Explorando o Presente e o Futuro de Olhos D’Água

Bar Museu

Bar do Museu em Olhos D’agua, em Alexânia, e seus simpáticos donos. Foto: Prefeitura de Alexânia

Hoje, Olhos D’Água conta sua história através de roteiros turísticos encantadores. Os visitantes podem mergulhar nas raízes da comunidade, explorar sua igreja reconstruída e testemunhar a habilidade dos artesãos locais. A tradição da tecelagem e tapeçaria ganhou nova vida, transformando-se em uma microempresa que preserva a arte ancestral.

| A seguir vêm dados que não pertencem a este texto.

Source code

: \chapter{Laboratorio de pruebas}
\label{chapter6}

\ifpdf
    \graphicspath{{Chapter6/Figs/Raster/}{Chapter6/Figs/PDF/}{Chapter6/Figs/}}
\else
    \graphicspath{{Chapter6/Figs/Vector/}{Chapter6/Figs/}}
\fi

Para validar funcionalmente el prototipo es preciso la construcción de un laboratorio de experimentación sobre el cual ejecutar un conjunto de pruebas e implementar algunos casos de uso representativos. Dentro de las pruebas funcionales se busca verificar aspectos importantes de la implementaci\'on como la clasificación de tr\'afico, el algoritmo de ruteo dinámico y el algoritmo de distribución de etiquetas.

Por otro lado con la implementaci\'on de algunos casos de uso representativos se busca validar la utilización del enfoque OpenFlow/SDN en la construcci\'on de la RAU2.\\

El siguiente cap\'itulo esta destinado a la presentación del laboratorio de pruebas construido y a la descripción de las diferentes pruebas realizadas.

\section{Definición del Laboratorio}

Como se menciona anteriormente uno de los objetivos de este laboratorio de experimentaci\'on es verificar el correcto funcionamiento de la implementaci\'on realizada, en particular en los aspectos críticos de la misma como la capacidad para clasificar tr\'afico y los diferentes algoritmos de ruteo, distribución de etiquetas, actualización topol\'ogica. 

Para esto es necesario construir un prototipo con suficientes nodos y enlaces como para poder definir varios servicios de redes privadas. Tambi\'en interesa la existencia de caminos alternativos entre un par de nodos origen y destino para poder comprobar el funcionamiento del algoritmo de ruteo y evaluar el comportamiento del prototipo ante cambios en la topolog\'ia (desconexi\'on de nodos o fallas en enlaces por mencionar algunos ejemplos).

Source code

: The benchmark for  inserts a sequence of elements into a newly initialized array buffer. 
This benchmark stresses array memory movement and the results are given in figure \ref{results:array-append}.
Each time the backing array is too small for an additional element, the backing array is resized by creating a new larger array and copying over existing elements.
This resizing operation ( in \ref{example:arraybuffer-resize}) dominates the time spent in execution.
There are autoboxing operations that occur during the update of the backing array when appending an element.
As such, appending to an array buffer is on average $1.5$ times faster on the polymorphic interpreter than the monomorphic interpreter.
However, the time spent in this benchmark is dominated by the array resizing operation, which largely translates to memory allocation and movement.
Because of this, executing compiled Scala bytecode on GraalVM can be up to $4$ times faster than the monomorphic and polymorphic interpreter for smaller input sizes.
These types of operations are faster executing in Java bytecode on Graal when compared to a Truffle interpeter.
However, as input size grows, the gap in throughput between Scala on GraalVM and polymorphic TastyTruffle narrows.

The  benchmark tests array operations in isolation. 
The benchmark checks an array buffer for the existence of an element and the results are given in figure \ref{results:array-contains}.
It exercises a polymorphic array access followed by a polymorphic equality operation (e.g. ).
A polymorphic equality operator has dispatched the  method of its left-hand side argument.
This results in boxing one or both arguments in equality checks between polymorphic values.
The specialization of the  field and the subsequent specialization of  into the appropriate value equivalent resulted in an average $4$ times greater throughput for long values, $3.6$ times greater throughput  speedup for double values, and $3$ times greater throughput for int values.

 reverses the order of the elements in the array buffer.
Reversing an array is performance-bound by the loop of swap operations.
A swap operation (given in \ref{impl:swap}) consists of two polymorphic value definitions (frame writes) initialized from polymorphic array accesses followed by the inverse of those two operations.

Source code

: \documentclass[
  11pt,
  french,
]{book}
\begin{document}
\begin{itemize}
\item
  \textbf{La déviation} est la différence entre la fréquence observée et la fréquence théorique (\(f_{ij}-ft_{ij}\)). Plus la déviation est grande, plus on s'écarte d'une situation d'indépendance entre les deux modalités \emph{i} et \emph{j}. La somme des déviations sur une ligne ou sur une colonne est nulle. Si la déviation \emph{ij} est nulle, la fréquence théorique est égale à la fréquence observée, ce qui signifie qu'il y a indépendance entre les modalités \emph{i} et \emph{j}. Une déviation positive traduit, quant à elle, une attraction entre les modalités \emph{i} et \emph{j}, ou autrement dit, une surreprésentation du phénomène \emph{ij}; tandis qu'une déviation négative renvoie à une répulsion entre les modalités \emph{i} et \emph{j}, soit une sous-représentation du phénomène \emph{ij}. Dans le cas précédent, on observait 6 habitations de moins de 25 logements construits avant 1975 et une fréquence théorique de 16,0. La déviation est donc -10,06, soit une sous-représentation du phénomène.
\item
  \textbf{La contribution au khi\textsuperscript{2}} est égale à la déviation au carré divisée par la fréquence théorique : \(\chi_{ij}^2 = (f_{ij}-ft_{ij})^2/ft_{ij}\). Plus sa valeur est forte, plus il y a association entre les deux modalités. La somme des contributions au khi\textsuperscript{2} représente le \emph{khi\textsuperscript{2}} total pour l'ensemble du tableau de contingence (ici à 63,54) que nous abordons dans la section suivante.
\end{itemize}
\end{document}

Neste vilarejo, cada pedra tem uma história, cada árvore sussurra antigas lendas. Em Olhos D’Água, a alma de Goiás se revela, convidando os viajantes a se perderem nas trilhas do tempo e a descobrirem a essência pura e intocada de um passado que se recusa a ser esquecido. Embarque nessa jornada e permita que Olhos D’Água, com suas cachoeiras serenas e ruas de paralelepípedos, te transporte para um mundo onde a simplicidade é a verdadeira riqueza.

 

Confira alguns atrativos locais:

 

Bar Museu

Foto: Prefeitura de Alexânia

No Bar Museu você é atendido por dois senhores simpáticos, Antônio e Cecília, que te contam histórias das várias lembranças que eles têm no bar, pessoas famosas que os visitaram, histórias de Olhos d’Água, e é claro, a linha do tratado de Tordesilhas que passa bem em frente a seu bar.

Isso tudo saboreando deliciosas pingas artesanais curtidas com diversas raízes e frutas, são mais 380 qualidades de pingas, com variados efeitos, diz dona Cecília.

Eles não possuem telefone ou e-mail, então, para conhece-los, faça uma visita. O seu bar se encontra em frente a igreja Santo Antônio, em Olhos d’Água.

 

Memorial Olhos D’água

Memorial de Olhos D'Água

Foto: Prefeitura de Alexânia

Memorial de Olhos D’Água, um lugar para aprender a história do município e interagir com a comunidade local. Mais uma atração para fazer ao visitar nosso charmoso distrito.

O memorial mostra que para trabalhar o presente e construir o futuro é preciso preservar a memória e reverenciar a história e nos desenvolver com ela.

Vá fazer uma visita! A entrada é grátis.

Endereço: Rua 14 de julho, Praça Santo Antônio – Olhos D’Água, Alexânia

 

Alambique Cambéba

Foto: Prefeitura de Alexânia

Com linha de produção própria, e canas selecionadas 100% orgânicas, o produto se desenvolve dentro dos mais rígidos padrões normativos mundiais, por isso a Cambéba tem sua produção em pequena escala, mas priorizando a primazia e o renome. Mas o ponto alto das belezas e especiarias que compõe a refinada produção é com certeza, a charmosa adega subterrânea, a 5 metros de profundidade, onde ficam armazenados os barris de carvalho contendo a bebida. O aroma é inebriante e a atmosfera do lugar é envolvente, e quem tem a oportunidade de conhecer, entende facilmente o espírito do produto.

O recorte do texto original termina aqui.